Le script va suivre l'arrivée dans un no man's land proche de la frontière mexicaine d'un homme solitaire traînant derrière lui un cercueil et qui sera confronté à deux bandes rivales faisant régner la terreur sur les quelques habitants restés sur place.
Dès son générique introductif le métrage va avancer son personnage principal, Django, une selle à l'épaule et traînant derrière lui ce cercueil sur une étendue désertique, entourant instantanément le protagoniste d'une aura de mystère, pour ensuite le voir être témoin d'une scène sadique puisque, arrivé en haut d'un colline, il verra en contrebas une demoiselle, Maria, être attachée par une bande de mexicains afin d'être fouettée sévèrement, punissant ainsi la jeune femme d'avoir voulu s'enfuir. Ses souffrances seront provisoirement stoppées par un autre groupe arrivant sur place qui va décimer les mexicains, mais ces nouveaux arrivants ne seront pour autant pas plus amicaux puisqu'ils vont à leur tour vouloir s'en prendre à la malheureuse qui ne devra son salut qu'à Django qui, après avoir nargué par des paroles pleines de sous-entendus ses adversaires, va les éliminer et se laisser convaincre par Maria de le suivre jusqu'en ville. Enfin, jusqu'à ce qui restera d'une ville en ruines quasiment déserte, aux rues pleines de boues où seul subsiste un saloon faisant également office de maison close où cinq prostituées et le patron, Nataniele, attendent les hommes du major Jackson, un sudiste tyran faisant régner la terreur et rançonnant Nataniele quand il ne luttera pas contre l'autre bande hantant les parages, les mexicains dirigés par un dénommé Hugo. Django imposant avec calme et détermination sa présence et surtout celle de Maria au saloon malgré la réticence de Nataniele, tandis qu'un espion du major ira l'avertir de l'arrivée du duo.
Nous découvrirons alors ce major Jackson en pleine séance de "tir aux pigeons" avec comme cible des mexicains qui seront forcés de courir à travers une prairie pour mieux être abattus par Jackson, permettant ainsi à Sergio Corbucci d'avancer le sadisme et la cruauté de ce personnage en une seule et terrible séquence. Intrigué, Jackson se rendra au saloon pour une première confrontation avec Django qui tournera à l'avantage de ce dernier et humiliera Jackson, tout en confrontant la force tranquille, l'assurance et la dextérité de Django. Peu à peu, nous en apprendrons également un peu plus sur lui, son passé douloureux de soldat nordiste le poussant à venir se venger de Jackson le sudiste raciste en diable, mais le mystère continuera d'entourer ce cercueil dont le contenu aura de quoi nourrir tous les fantasmes jusqu'à cette séquence d'anthologie surréaliste au cours de laquelle Jackson va revenir pour régler son compte à Django avec une quarantaine d'hommes portant tous une cagoule rouge (la couleur favorite de Jackson) dans la tradition du Klu Klux Klan pour être accueilli par Django qui leur réservera une surprise de taille tout en levant le voile sur ce que dissimule le cercueil puisque ce sera une mitrailleuse qui en sortira et se montrera fatale pour les sbires de Jackson bien vite mis en déroute.
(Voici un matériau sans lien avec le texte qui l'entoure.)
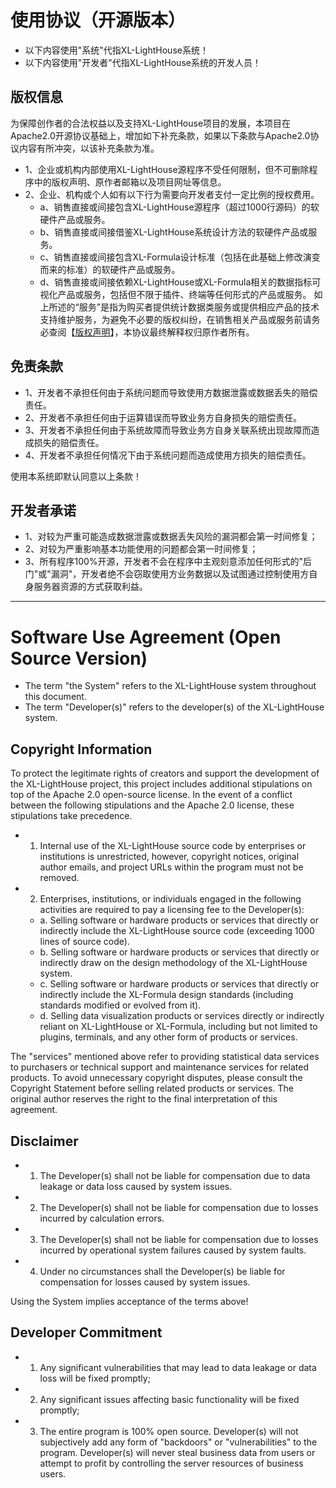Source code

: # 使用协议（开源版本）

- 以下内容使用"系统"代指XL-LightHouse系统！
- 以下内容使用"开发者"代指XL-LightHouse系统的开发人员！

## 版权信息
为保障创作者的合法权益以及支持XL-LightHouse项目的发展，本项目在Apache2.0开源协议基础上，增加如下补充条款，如果以下条款与Apache2.0协议内容有所冲突，以该补充条款为准。

- 1、企业或机构内部使用XL-LightHouse源程序不受任何限制，但不可删除程序中的版权声明、原作者邮箱以及项目网址等信息。
- 2、企业、机构或个人如有以下行为需要向开发者支付一定比例的授权费用。
    -  a、销售直接或间接包含XL-LightHouse源程序（超过1000行源码）的软硬件产品或服务。
    -  b、销售直接或间接借鉴XL-LightHouse系统设计方法的软硬件产品或服务。
    -  c、销售直接或间接包含XL-Formula设计标准（包括在此基础上修改演变而来的标准）的软硬件产品或服务。
    -  d、销售直接或间接依赖XL-LightHouse或XL-Formula相关的数据指标可视化产品或服务，包括但不限于插件、终端等任何形式的产品或服务。
如上所述的“服务”是指为购买者提供统计数据类服务或提供相应产品的技术支持维护服务，为避免不必要的版权纠纷，在销售相关产品或服务前请务必查阅【<a href="https://dtstep.com/zh/copyright/01.html" target="_blank">版权声明</a>】，本协议最终解释权归原作者所有。

## 免责条款

- 1、开发者不承担任何由于系统问题而导致使用方数据泄露或数据丢失的赔偿责任。
- 2、开发者不承担任何由于运算错误而导致业务方自身损失的赔偿责任。
- 3、开发者不承担任何由于系统故障而导致业务方自身关联系统出现故障而造成损失的赔偿责任。
- 4、开发者不承担任何情况下由于系统问题而造成使用方损失的赔偿责任。

使用本系统即默认同意以上条款！

## 开发者承诺

- 1、对较为严重可能造成数据泄露或数据丢失风险的漏洞都会第一时间修复；
- 2、对较为严重影响基本功能使用的问题都会第一时间修复；
- 3、所有程序100%开源，开发者不会在程序中主观刻意添加任何形式的"后门"或"漏洞"，开发者绝不会窃取使用方业务数据以及试图通过控制使用方自身服务器资源的方式获取利益。

___

# Software Use Agreement (Open Source Version)

- The term "the System" refers to the XL-LightHouse system throughout this document.
- The term "Developer(s)" refers to the developer(s) of the XL-LightHouse system.

## Copyright Information
To protect the legitimate rights of creators and support the development of the XL-LightHouse project, this project includes additional stipulations on top of the Apache 2.0 open-source license. In the event of a conflict between the following stipulations and the Apache 2.0 license, these stipulations take precedence.

- 1. Internal use of the XL-LightHouse source code by enterprises or institutions is unrestricted, however, copyright notices, original author emails, and project URLs within the program must not be removed.
- 2. Enterprises, institutions, or individuals engaged in the following activities are required to pay a licensing fee to the Developer(s):
  -  a. Selling software or hardware products or services that directly or indirectly include the XL-LightHouse source code (exceeding 1000 lines of source code).
  -  b. Selling software or hardware products or services that directly or indirectly draw on the design methodology of the XL-LightHouse system.
  -  c. Selling software or hardware products or services that directly or indirectly include the XL-Formula design standards (including standards modified or evolved from it).
  -  d. Selling data visualization products or services directly or indirectly reliant on XL-LightHouse or XL-Formula, including but not limited to plugins, terminals, and any other form of products or services.

The "services" mentioned above refer to providing statistical data services to purchasers or technical support and maintenance services for related products. To avoid unnecessary copyright disputes, please consult the Copyright Statement before selling related products or services. The original author reserves the right to the final interpretation of this agreement.

## Disclaimer

- 1. The Developer(s) shall not be liable for compensation due to data leakage or data loss caused by system issues.
- 2. The Developer(s) shall not be liable for compensation due to losses incurred by calculation errors.
- 3. The Developer(s) shall not be liable for compensation due to losses incurred by operational system failures caused by system faults.
- 4. Under no circumstances shall the Developer(s) be liable for compensation for losses caused by system issues.

Using the System implies acceptance of the terms above!

## Developer Commitment

- 1. Any significant vulnerabilities that may lead to data leakage or data loss will be fixed promptly;
- 2. Any significant issues affecting basic functionality will be fixed promptly;
- 3. The entire program is 100% open source. Developer(s) will not subjectively add any form of "backdoors" or "vulnerabilities" to the program. Developer(s) will never steal business data from users or attempt to profit by controlling the server resources of business users.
La suite permettra à Django de rencontrer les mexicains et leur chef Hugo pour encore laisser Sergio Corbucci réussir à nous surprendre et apporter de nouveaux développements au métrage qui s'éloigneront de la vengeance pour laisser apparaître une implication de surface dans la lutte révolutionnaire de Hugo qui dévoilera en fait la cupidité de Django uniquement attiré par l'appât du gain pour une dernière partie rocambolesque, parcourue de passages violents (la méchante bagarre dans le saloon entre Django et un mexicain) mais également sadiques (l'oreille tranchée par exemple) jusqu'au final presque pathétique mais surtout solennel et grandiose.
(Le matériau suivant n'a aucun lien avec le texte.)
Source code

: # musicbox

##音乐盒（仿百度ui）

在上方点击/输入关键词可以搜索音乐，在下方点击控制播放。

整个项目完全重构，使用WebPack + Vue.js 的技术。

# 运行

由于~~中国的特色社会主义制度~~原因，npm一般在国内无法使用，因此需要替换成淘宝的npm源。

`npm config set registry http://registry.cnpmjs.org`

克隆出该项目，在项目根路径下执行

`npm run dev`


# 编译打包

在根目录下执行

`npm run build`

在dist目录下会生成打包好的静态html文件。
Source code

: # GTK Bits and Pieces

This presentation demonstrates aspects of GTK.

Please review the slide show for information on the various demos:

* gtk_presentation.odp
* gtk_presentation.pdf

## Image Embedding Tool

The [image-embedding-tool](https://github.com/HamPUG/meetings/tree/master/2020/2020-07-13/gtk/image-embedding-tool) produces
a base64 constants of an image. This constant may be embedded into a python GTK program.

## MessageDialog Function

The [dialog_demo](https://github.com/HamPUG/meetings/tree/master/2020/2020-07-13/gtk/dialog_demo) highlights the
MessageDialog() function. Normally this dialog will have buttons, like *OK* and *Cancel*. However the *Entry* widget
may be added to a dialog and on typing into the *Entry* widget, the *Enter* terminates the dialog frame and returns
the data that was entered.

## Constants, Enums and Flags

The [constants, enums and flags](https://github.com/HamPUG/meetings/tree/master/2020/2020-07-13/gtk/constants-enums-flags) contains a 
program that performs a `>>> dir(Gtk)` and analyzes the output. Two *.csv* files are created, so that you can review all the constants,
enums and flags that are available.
La réussite du métrage tiendra bien entendu en grande partie de son personnage-titre, puisque Sergio Corbucci aura réussi à créer avec Django une sorte d'anti-héros rusé, futé mais toujours sur la corde raide et contredisant ses paroles par des actes répréhensibles, surprenant ainsi à coup sûr le spectateur qui au final n'arrivera jamais à cerner le personnage, tout en éprouvant de fait une profonde sympathie pour lui malgré son attitude ambiguë, avec Maria par exemple qu'il dénigrera quand cela l'arrangera avant de changer son fusil d'épaule. Et évidemment, sa présentation bien mystérieuse avec la présence de ce cercueil incongru ne fera que renforcer cette impression tout en générant une énigme quant à son contenu.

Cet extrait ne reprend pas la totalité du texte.